Since 1970, there have been indications of a higher level of
indigenous influences in Soviet weapons developments and, perhaps
more important, our recent analyses of Soviet training and doctrine--
"soft" data--suggest that Soviet concepts of nuclear and conventional
war and their tactical doctrine differs from current thoughts in the
"West. " Military estimates since 1973 document that Soviet change.
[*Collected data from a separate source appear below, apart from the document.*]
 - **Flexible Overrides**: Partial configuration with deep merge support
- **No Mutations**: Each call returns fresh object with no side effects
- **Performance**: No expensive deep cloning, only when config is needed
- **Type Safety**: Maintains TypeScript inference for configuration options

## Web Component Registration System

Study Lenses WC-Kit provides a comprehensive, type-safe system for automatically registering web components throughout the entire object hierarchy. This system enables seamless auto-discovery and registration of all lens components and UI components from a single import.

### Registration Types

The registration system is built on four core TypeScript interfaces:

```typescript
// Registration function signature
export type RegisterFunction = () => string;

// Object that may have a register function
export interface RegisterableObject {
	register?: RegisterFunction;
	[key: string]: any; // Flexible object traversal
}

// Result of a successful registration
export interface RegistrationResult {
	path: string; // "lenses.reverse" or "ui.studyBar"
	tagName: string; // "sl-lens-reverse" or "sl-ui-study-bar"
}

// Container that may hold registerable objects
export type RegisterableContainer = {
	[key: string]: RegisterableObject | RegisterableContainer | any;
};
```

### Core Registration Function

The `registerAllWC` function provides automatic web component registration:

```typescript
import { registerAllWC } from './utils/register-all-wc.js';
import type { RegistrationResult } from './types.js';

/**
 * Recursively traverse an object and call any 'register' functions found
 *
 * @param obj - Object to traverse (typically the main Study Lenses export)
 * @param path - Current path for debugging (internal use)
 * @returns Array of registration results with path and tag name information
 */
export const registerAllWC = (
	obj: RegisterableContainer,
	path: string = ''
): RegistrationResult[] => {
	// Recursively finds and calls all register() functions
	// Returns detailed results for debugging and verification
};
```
For example, NIEs 11-3/8-74 and 75 contain considerable discussion
of Soviet weapons development programs that emphasize R&D, Soviet
MIRV technology, accuracy improvements, and the pursuit of native
technologic advances. There is extensive coverage of "soft" data
pertaining to a variety of subjects related to warfighting capabilities,
strategies, and intentions. Some 43 paragraphs, for example, are
devoted to this subject in the main body of NIE 11-3/8-74. The essence
of this discussion is that there is a clear picture of Soviet military
interest in favor of "superiority" but that the Community is unable to
identify an agreed Soviet definition of superiority or a method of achieving
it. More particularly, the recent estimates portray a distinct impression
that the Soviet perception--the view of the Soviet leadership as to goals
and purpose of the apparent force posture- -is the important imponderable
in assessing Soviet intentions.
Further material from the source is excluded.